Scan the entries for the word "theorem". Every line that has it should be copied.
□ □ □ □
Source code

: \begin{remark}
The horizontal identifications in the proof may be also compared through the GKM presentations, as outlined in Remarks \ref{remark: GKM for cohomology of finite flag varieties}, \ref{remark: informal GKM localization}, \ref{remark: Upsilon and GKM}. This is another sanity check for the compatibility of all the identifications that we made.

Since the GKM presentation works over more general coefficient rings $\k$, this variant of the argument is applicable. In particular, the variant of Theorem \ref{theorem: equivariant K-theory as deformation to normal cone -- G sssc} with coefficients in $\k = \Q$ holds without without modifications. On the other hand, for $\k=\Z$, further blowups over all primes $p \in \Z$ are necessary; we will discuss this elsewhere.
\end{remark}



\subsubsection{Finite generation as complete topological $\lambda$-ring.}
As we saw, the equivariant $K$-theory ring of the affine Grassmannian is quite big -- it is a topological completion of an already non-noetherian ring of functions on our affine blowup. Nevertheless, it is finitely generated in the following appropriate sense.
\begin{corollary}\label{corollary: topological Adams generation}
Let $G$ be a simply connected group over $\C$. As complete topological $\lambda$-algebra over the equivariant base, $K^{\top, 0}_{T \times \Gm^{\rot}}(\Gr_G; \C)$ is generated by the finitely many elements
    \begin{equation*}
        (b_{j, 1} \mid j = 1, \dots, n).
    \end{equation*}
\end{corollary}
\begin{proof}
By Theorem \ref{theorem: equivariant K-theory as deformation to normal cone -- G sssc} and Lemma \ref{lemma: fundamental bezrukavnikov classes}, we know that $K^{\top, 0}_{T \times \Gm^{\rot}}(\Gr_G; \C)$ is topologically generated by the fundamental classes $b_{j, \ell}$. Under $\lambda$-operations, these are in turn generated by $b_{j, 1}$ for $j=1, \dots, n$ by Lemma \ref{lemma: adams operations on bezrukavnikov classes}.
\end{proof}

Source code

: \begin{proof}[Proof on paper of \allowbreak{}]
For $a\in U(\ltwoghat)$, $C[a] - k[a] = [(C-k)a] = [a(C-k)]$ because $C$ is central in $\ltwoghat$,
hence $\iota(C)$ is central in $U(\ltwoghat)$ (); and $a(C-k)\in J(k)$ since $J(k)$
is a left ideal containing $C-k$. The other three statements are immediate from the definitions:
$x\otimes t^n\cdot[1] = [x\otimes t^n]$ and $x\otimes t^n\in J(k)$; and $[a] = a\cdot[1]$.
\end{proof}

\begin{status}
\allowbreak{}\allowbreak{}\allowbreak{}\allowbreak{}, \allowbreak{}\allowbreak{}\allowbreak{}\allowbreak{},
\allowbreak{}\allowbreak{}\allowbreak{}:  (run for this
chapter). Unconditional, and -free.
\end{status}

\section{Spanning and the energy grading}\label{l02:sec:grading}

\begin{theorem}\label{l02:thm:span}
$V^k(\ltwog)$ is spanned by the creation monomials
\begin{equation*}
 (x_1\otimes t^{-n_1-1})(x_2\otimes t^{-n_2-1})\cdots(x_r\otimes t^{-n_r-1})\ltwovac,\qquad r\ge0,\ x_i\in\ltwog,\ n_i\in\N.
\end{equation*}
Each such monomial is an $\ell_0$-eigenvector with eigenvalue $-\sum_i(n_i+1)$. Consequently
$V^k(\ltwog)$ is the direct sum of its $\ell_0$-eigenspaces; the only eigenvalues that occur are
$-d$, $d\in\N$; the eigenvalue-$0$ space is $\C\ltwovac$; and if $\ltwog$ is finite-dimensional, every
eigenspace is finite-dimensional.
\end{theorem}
□ □ □ □
*Answer box*.
Since the GKM presentation works over more general coefficient rings $\k$, this variant of the argument is applicable. In particular, the variant of Theorem \ref{theorem: equivariant K-theory as deformation to normal cone -- G sssc} with coefficients in $\k = \Q$ holds without without modifications. On the other hand, for $\k=\Z$, further blowups over all primes $p \in \Z$ are necessary; we will discuss this elsewhere.
By Theorem \ref{theorem: equivariant K-theory as deformation to normal cone -- G sssc} and Lemma \ref{lemma: fundamental bezrukavnikov classes}, we know that $K^{\top, 0}_{T \times \Gm^{\rot}}(\Gr_G; \C)$ is topologically generated by the fundamental classes $b_{j, \ell}$. Under $\lambda$-operations, these are in turn generated by $b_{j, 1}$ for $j=1, \dots, n$ by Lemma \ref{lemma: adams operations on bezrukavnikov classes}.
\begin{theorem}\label{l02:thm:span}
\end{theorem}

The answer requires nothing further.